May 04, 2005
I knew a lot of "bouncers" in my guitar-playing days and I liked most of them. They were big, hefty weight-lifting guys who weren't afraid of a fight. Most nights, they had the best job in the world: check IDs at the door and then just stand around and appear intimidating.
But every now and then, the shit hit the fan. You mix alcohol, flirty wimmen and a pool table in a room full of horny men and trouble finds its way into the equation. A fight sometimes broke out. That's when bouncers had to do their job. And most of the ones I knew were damn good at it.
That's how I learned never to fuck with a bouncer. Like a cop, he's got back-up, and you're a lot better off just leaving the bar rather than starting a ruckus. I've BEEN grabbed by shirt-collar and belt and tossed out of a bar before by a bouncer. It ain't a pleasant experience.
I learn quickly, and I stopped doing that kind of shit a long time ago.
Here's a story about bouncing that brings back some not-so-fond memories to me. I think I would have liked this guy if I played in the bar where he worked.
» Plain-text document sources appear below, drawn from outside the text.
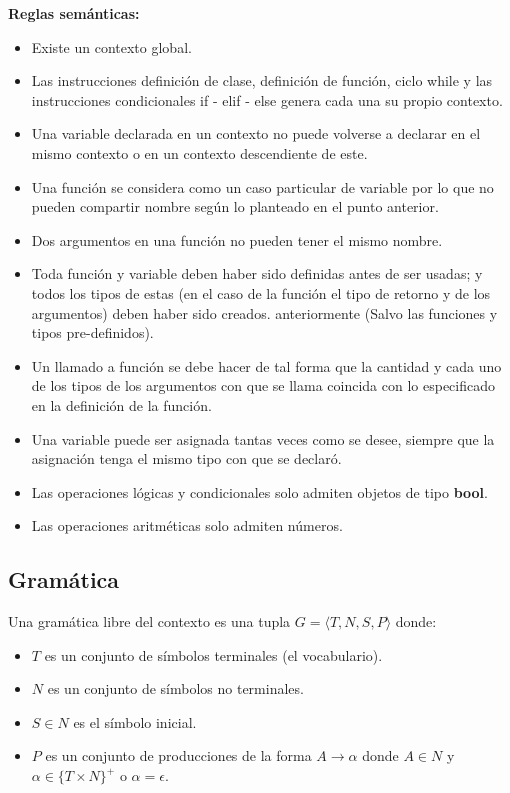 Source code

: \textbf{Reglas sem\'anticas:}
\begin{itemize}
	\item Existe un contexto global.
	\item Las instrucciones definici\'on de clase, definici\'on de funci\'on, ciclo while y las instrucciones condicionales if - elif - else genera cada una su propio contexto.
	\item Una variable declarada en un contexto no puede volverse a declarar en el mismo contexto o en un contexto descendiente de este.
	\item Una funci\'on se considera como un caso particular de variable por lo que no pueden compartir nombre seg\'un lo planteado en el punto anterior.  
	\item Dos argumentos en una funci\'on no pueden tener el mismo nombre.
	\item Toda funci\'on y variable deben haber sido definidas antes de ser usadas; y todos los tipos de estas (en el caso de la funci\'on el tipo de retorno y de los argumentos) deben haber sido creados. anteriormente (Salvo las funciones y tipos pre-definidos).
	\item Un llamado a funci\'on se debe hacer de tal forma que la cantidad y cada uno de los tipos de los argumentos con que se llama coincida con lo especificado en la definici\'on de la funci\'on.
	\item Una variable puede ser asignada tantas veces como se desee, siempre que la asignaci\'on tenga el mismo tipo con que se declar\'o.
	\item Las operaciones l\'ogicas y condicionales solo admiten objetos de tipo \textbf{bool}.
	\item Las operaciones aritm\'eticas solo admiten n\'umeros. 
\end{itemize}

\subsection{Gramática}

Una gramática libre del contexto es una tupla $G = \langle T, N, S, P \rangle$ donde:

\begin{itemize}
        \item $T$ es un conjunto de símbolos terminales (el vocabulario).
        \item $N$ es un conjunto de símbolos no terminales.
        \item $S \in N$ es el símbolo inicial.
        \item $P$ es un conjunto de producciones de la forma $A \rightarrow \alpha$  donde $A \in N$ y $\alpha \in \{T \times N\}^+$ o $\alpha = \epsilon$.
\end{itemize}

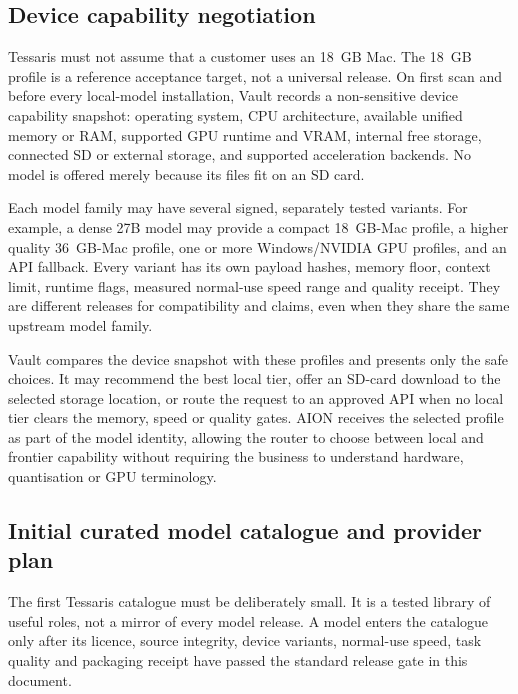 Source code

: \subsection{Device capability negotiation}

Tessaris must not assume that a customer uses an 18~GB Mac.  The 18~GB profile
is a reference acceptance target, not a universal release.  On first scan and
before every local-model installation, Vault records a non-sensitive device
capability snapshot: operating system, CPU architecture, available unified
memory or RAM, supported GPU runtime and VRAM, internal free storage, connected
SD or external storage, and supported acceleration backends.  No model is
offered merely because its files fit on an SD card.

Each model family may have several signed, separately tested variants.  For
example, a dense 27B model may provide a compact 18~GB-Mac profile, a higher
quality 36~GB-Mac profile, one or more Windows/NVIDIA GPU profiles, and an
API fallback.  Every variant has its own payload hashes, memory floor, context
limit, runtime flags, measured normal-use speed range and quality receipt.
They are different releases for compatibility and claims, even when they share
the same upstream model family.

Vault compares the device snapshot with these profiles and presents only the
safe choices.  It may recommend the best local tier, offer an SD-card download
to the selected storage location, or route the request to an approved API when
no local tier clears the memory, speed or quality gates.  AION receives the
selected profile as part of the model identity, allowing the router to choose
between local and frontier capability without requiring the business to
understand hardware, quantisation or GPU terminology.

\subsection{Initial curated model catalogue and provider plan}

The first Tessaris catalogue must be deliberately small.  It is a tested
library of useful roles, not a mirror of every model release.  A model enters
the catalogue only after its licence, source integrity, device variants,
normal-use speed, task quality and packaging receipt have passed the standard
release gate in this document.

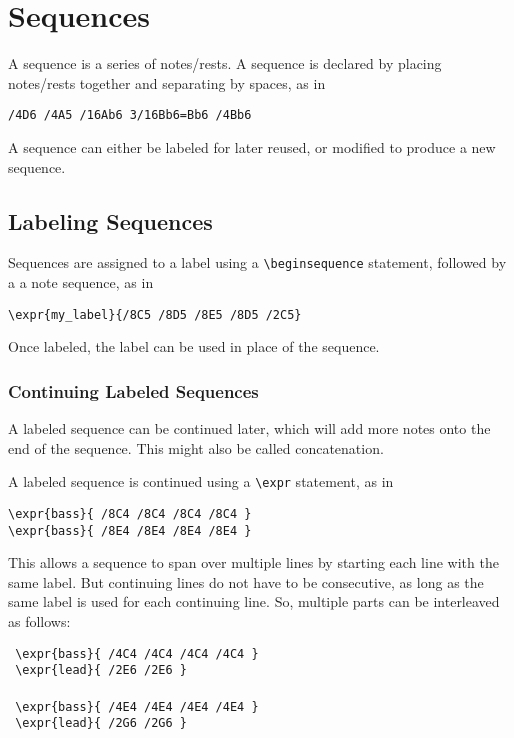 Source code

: \documentclass{scrartcl}
\begin{document}
\section{Sequences}
A sequence is a series of notes/rests. A sequence is declared by placing notes/rests together and separating by spaces, as in 
\begin{tabbing}
  \hspace{0.5in}\= \verb|/4D6 /4A5 /16Ab6 3/16Bb6=Bb6 /4Bb6|
\end{tabbing}

A sequence can either be labeled for later reused, or modified to produce a new sequence.

\subsection{Labeling Sequences}
Sequences are assigned to a label using a \verb|\beginsequence| statement, followed by a a note sequence, as in
\begin{tabbing}
  \hspace{0.5in}\= \verb|\expr{my_label}{/8C5 /8D5 /8E5 /8D5 /2C5}|
\end{tabbing}

Once labeled, the label can be used in place of the sequence. 

\subsubsection{Continuing Labeled Sequences}
A labeled sequence can be continued later, which will add more notes onto the end of the sequence. This might also be called concatenation.

A labeled sequence is continued using a \verb|\expr| statement, as in
\begin{tabbing}
  \hspace{0.5in}\= \verb|\expr{bass}{ /8C4 /8C4 /8C4 /8C4 }| \\
  \> \verb|\expr{bass}{ /8E4 /8E4 /8E4 /8E4 }|
\end{tabbing}

This allows a sequence to span over multiple lines by starting each line with the same label. But continuing lines do not have to be consecutive, as long as the same label is used for each continuing line. So, multiple parts can be interleaved as follows:
\begin{tabbing}
  \hspace{1in}\= \verb| \expr{bass}{ /4C4 /4C4 /4C4 /4C4 }| \\
  \> \verb| \expr{lead}{ /2E6 /2E6 }| \\
  \> ~\\
  \> \verb| \expr{bass}{ /4E4 /4E4 /4E4 /4E4 }| \\
  \> \verb| \expr{lead}{ /2G6 /2G6 }| \\
\end{tabbing}
\end{document}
I knew some other bouncers that LOVED to see a fight break out in a bar so that they could smash somebody's nose and shatter a few ribs. They liked blood. I tried to avoid those guys. They were dangerous. I always figured that a bouncer's job was to break up fights and get the troublemakers out the door--- NOT to damn near kill somebody.
But bouncers are no different from ANY profession. You have your good ones and you have your bad ones.
"I knew some other bouncers that LOVED to see a fight break out in a bar so that they could smash somebody's nose and shatter a few ribs. They liked blood."
I doubt all of 'em liked blood. I'll wager some of them were just setting the ground rules to show the hooligans who the "top dog" was...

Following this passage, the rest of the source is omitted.